Maltrattamenti in famiglia: il ritardo della denuncia non esclude di per sé la attendibilità delle accuse

La Corte di Cassazione illustra le ragioni che possono indurre la vittima a denunciare anche dopo molti anni la violenza domestica.
Martedi 17 Novembre 2015

É di qualche giorno fa la notizia di una decisione del Tribunale di Genova, che in un giudizio di separazione personale di due coniugi, ha negato alla moglie, che chiedeva dopo 24 anni di matrimonio - nel corso del quale aveva subito violenze e maltrattamenti - la separazione con addebito, sia un indennizzo sia l'assegno di mantenimento, con la motivazione che ventiquattro anni erano tanti, troppi per ribellarsi: ciò significava, per i giudici di Genova, aver subito, tollerato, avallato di fatto simili condotte.

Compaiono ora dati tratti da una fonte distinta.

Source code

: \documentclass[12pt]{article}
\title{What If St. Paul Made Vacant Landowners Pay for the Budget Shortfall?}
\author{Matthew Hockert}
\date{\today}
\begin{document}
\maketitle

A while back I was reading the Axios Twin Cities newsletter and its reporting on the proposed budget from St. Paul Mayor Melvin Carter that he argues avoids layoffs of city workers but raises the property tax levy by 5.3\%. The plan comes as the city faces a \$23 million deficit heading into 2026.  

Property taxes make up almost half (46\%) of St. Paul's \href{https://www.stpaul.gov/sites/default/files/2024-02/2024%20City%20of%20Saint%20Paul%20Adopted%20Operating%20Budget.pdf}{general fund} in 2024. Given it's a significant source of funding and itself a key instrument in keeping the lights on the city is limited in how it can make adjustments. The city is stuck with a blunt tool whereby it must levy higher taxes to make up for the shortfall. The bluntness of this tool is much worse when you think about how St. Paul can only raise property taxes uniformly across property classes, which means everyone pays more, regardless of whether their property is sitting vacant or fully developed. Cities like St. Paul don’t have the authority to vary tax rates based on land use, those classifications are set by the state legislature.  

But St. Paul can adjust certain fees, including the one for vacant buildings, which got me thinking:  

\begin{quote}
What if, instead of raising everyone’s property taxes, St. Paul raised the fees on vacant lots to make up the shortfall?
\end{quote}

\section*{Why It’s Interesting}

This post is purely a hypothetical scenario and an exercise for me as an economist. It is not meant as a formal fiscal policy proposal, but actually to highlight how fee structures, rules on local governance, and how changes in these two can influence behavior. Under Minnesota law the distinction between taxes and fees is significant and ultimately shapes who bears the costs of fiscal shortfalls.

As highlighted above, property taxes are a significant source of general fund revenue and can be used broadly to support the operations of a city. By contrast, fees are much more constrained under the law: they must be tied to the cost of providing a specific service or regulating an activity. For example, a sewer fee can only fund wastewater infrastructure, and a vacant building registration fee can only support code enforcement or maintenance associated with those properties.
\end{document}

Al di là delle polemiche (anche in Parlamento) e delle forti perplessità che ha suscitato tale decisione, si segnala la  della VI Sezione Penale della Corte di Cassazione, che, naturalmente in altro ambito, si è pronunciata anche in merito alle ragioni che possono esserci alla base del “ritardo” con cui, a volte, vengono denunciati i maltrattamenti e quindi alla sua rilevanza.

Nal caso in esame, una donna, dopo un certo numero di anni, decide di denunciare per maltrattamenti il marito; il Tribunale assolve il marito dal delitto ex art. 576 c.p.p., mentre il giudice di appello, su ricorso della sola parte civile, in riforma della sentenza di primo grado e in punto di sola responsabilità civile, condanna l'imputato al risarcimento dei danni e alle rifusione delle spese.

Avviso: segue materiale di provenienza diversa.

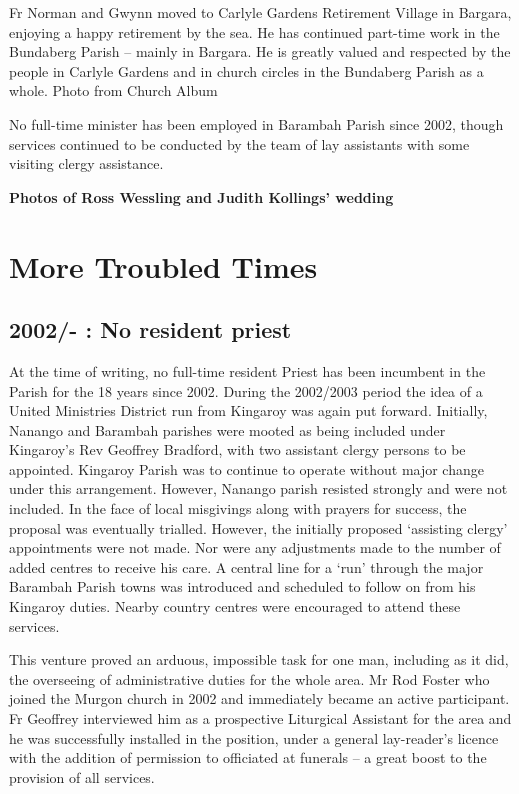 Fr Norman and Gwynn moved to Carlyle Gardens Retirement Village in Bargara, enjoying a happy retirement by the sea. He has continued part-time work in the Bundaberg Parish -- mainly in Bargara. He is greatly valued and respected by the people in Carlyle Gardens and in church circles in the Bundaberg Parish as a whole. Photo from Church Album

No full-time minister has been employed in Barambah Parish since 2002, though services continued to be conducted by the team of lay assistants with some visiting clergy assistance.

\textbf{Photos of Ross Wessling and Judith Kollings' wedding}

\hypertarget{more-troubled-times}{%
\chapter{More Troubled Times}\label{more-troubled-times}}

\hypertarget{no-resident-priest}{%
\section{2002/- : No resident priest}\label{no-resident-priest}}

At the time of writing, no full-time resident Priest has been incumbent in the Parish for the 18 years since 2002. During the 2002/2003 period the idea of a United Ministries District run from Kingaroy was again put forward. Initially, Nanango and Barambah parishes were mooted as being included under Kingaroy's Rev Geoffrey Bradford, with two assistant clergy persons to be appointed. Kingaroy Parish was to continue to operate without major change under this arrangement. However, Nanango parish resisted strongly and were not included. In the face of local misgivings along with prayers for success, the proposal was eventually trialled. However, the initially proposed `assisting clergy' appointments were not made. Nor were any adjustments made to the number of added centres to receive his care. A central line for a `run' through the major Barambah Parish towns was introduced and scheduled to follow on from his Kingaroy duties. Nearby country centres were encouraged to attend these services.

This venture proved an arduous, impossible task for one man, including as it did, the overseeing of administrative duties for the whole area. Mr Rod Foster who joined the Murgon church in 2002 and immediately became an active participant. Fr Geoffrey interviewed him as a prospective Liturgical Assistant for the area and he was successfully installed in the position, under a general lay-reader's licence with the addition of permission to officiated at funerals -- a great boost to the provision of all services.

Secondo i giudici di appello, in particolare, il ritardo con il quale la vittima si era determinata a denunciare i fatti “si poteva spiegare in ragione dell'intreccio di sentimenti contrastanti di affetto e di paura nonché della situazione di dipendenza psicologica ed economica che sovente connota i rapporti familiari”.

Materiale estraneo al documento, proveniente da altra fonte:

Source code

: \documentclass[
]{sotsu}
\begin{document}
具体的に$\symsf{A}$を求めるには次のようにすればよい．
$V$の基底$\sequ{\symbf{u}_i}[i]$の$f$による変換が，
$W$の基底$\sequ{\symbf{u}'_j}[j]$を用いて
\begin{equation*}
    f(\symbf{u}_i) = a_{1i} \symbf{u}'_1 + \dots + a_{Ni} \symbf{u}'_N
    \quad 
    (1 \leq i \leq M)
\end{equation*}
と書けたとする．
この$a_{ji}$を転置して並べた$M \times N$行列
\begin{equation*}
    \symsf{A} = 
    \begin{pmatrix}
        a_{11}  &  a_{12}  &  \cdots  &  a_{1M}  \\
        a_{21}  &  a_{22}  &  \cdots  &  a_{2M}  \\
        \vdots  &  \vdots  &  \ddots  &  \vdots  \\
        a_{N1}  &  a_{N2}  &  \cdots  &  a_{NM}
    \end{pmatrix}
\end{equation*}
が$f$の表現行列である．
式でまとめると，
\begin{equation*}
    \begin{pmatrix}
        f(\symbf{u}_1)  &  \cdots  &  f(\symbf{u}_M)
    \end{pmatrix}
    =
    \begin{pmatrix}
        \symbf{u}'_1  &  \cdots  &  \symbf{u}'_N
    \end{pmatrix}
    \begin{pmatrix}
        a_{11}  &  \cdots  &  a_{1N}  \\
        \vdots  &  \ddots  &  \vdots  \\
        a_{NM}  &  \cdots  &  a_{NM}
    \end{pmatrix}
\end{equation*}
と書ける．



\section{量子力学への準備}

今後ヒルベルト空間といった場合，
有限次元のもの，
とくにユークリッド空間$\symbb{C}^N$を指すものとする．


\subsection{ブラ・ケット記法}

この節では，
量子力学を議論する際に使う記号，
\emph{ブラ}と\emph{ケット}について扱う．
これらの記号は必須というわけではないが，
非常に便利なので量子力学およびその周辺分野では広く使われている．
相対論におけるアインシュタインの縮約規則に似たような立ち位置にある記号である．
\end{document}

Il marito propone ricorso per cassazione, che viene rigettato dalla Suprema Corte, che afferma che la sentenza di appello correttamente ha deciso che i comportamenti posti in essere dal ricorrente debbano sussumersi nella fattispecie dei maltrattamenti in famiglia.

E in punto di “tardività” della denuncia della persona offesa, la Suprema Corte afferma che “risponde ad una condivisibile massima d'esperienza che le persone offese di reati commessi in ambito familiare siano spesso restie a rendere pubbliche le loro tristi vicende, e ciò in considerazione dell'intrecciarsi di sentimenti contrastanti, di affetto, di paura e/o risentimento, che spesso connotano le relazioni fra congiunti o di situazioni di dipendenza psicologica ed economica, che possono costituire un freno alla denuncia di maltrattamenti subiti.

Non è quindi inconsueto riscontrare nella prassi, sopratutto in contesti familiari consolidati o comunque connotati da legami sentimentali intensi, quella situazione emotiva – che la psicologia qualifica in termini di dipendenza affettiva – che induce una persona a ritenere che il proprio benessere dipenda da un'altra e che la induce ad accettare qualunque compromesso, piegandosi alla volontà dell'altro fino ad annullare la propria dignità....

Prosegue la Corte “..La resistenza a formalizzare una denuncia nei confronti del soggetto maltrattante può dipendere dal timore di compiere scelte tali da provocare la dissoluzione dell'unità familiare e arrecare pregiudizio di natura economica o scompensi affettivi ai figli” piuttosto che dalla paura di subire gravi reazioni aggressive da chi è aduso a violenza.

Tali situazioni, conclude la Suprema Corte, non rendono di per sé inaffidabile la narrazione delle violenze subite dal partner e la perdurante tolleranza deve essere valutata al pari di tutte le altre circostanze concrete.